Genes don't act in a vacuum. Explore gene–environment interaction, the norm of reaction, twin studies, and how continuous liability can produce all-or-nothing disorders.

The same genes, different outcomes

A seed's genotype sets its potential, but the soil, water, and light decide what actually grows. Gene–environment interaction means the effect of a genotype depends on the environment — and the effect of an environment depends on the genotype. Two plants with identical genes can end up very different in rich versus poor soil, and two different genotypes can even swap ranks when the environment changes.

Geneticists capture this with a norm of reaction: a curve showing how one genotype's phenotype changes across a range of environments. If the curves for different genotypes are parallel, environment just shifts everyone equally. If they cross, the “best” genotype depends entirely on the setting — a vivid reminder that genes and environment are partners, not rivals.

Norm of reaction: yield of two genotypes across environments

  yield
   ^                          .* G1
   |                    .*  .
   |              .*  .'
   |        .* .'           o  G2
   |   .*.'        o   o
   | *.'    o  o
   +------------------------------> environment (poor -> rich)

  In a poor environment G2 wins; in a rich one G1 wins.
  The lines CROSS -> there is no single 'better' genotype.
Crossing reaction norms mean the best genotype depends on the environment.

Twins: nature's controlled experiment

How do we estimate heritability in humans, where we can't run controlled crosses?
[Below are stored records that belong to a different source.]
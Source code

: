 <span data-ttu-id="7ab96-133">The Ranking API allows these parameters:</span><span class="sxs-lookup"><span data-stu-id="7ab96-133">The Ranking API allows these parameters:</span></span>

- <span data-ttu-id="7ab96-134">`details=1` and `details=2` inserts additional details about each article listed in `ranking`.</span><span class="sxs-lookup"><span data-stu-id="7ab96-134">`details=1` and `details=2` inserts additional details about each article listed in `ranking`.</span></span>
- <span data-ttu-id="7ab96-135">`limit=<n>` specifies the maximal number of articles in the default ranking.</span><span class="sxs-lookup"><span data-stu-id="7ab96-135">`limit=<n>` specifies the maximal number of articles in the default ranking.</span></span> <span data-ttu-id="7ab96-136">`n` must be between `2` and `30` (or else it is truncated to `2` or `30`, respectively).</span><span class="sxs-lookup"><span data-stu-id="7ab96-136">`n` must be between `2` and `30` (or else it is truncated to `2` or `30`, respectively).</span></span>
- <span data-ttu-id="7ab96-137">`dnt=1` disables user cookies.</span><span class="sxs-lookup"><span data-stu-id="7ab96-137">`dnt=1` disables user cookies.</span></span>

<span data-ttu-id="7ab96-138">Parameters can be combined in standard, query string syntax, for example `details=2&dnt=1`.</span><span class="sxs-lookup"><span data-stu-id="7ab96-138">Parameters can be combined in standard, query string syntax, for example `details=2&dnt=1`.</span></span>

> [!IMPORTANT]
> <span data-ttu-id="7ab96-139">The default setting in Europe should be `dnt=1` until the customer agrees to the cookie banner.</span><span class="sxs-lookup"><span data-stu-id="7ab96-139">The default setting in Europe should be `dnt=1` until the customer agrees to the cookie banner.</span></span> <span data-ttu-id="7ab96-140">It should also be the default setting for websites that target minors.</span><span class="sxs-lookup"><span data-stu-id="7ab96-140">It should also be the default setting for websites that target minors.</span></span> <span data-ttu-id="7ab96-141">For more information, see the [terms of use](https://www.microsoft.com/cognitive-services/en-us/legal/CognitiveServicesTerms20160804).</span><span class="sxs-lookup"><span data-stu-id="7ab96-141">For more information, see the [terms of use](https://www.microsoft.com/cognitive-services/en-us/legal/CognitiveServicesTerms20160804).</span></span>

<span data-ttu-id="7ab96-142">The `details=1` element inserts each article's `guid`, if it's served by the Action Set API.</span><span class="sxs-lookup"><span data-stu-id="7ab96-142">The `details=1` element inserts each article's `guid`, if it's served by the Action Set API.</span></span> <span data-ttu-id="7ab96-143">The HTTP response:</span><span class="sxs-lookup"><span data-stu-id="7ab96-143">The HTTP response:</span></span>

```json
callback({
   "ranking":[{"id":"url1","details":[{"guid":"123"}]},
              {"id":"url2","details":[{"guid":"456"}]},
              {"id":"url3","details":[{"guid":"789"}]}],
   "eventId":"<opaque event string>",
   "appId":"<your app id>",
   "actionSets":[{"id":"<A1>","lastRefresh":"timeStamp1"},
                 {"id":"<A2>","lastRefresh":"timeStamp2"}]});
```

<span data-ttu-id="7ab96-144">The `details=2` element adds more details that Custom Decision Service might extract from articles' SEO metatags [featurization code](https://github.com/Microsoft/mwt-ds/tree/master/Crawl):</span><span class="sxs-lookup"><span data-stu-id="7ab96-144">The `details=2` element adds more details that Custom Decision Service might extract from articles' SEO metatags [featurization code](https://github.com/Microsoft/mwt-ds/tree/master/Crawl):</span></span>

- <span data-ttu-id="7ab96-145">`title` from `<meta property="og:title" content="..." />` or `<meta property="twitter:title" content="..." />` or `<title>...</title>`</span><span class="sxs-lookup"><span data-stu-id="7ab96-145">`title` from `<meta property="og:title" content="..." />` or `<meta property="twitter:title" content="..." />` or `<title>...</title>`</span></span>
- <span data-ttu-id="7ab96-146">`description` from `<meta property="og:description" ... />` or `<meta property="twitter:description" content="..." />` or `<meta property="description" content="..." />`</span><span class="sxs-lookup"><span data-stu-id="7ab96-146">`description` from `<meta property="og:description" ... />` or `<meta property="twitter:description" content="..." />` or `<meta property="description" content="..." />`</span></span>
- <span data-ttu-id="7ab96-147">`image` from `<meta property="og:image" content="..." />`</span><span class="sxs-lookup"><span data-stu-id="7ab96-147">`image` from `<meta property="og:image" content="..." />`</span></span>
One classic tool is the twin study. Identical (monozygotic) twins share ~100% of their genes; fraternal (dizygotic) twins share ~50%, like ordinary siblings. If a trait is strongly genetic, identical twins should match more often than fraternal twins do.

We measure “matching” with concordance: the chance that if one twin has a trait, the other does too. Higher concordance in identical than fraternal twins points to genetic influence. A rough rule estimates heritability as twice the gap in correlations between the two twin types. The catch: it assumes both kinds of twins share their environments equally, which is never perfectly true — so twin estimates are useful, but they are estimates, not certainties.

When continuous becomes all-or-nothing

Some multifactorial conditions look binary — you either have them or you don't — yet they still arise from many genes and environmental factors. The bridge is the threshold trait model. Imagine an invisible, continuous liability (your total genetic plus environmental risk) that follows a bell curve. Below a threshold, nothing shows; cross it, and the condition appears.

Threshold (liability) model:

  number of
  people
    ^         ___
    |       /     \        threshold
    |     /        \          |
    |   /           \___      v
    | /        unaffected | affected
    +----------------------|----------> liability
                           |
        (genes + environment push you left or right)

  Relatives of an affected person sit, on average, a bit
  further right -> their risk of crossing the line is higher.
  This explains why such conditions 'run in families' without
  following a clean Mendelian ratio.
A continuous liability with a cutoff produces an apparently all-or-nothing trait.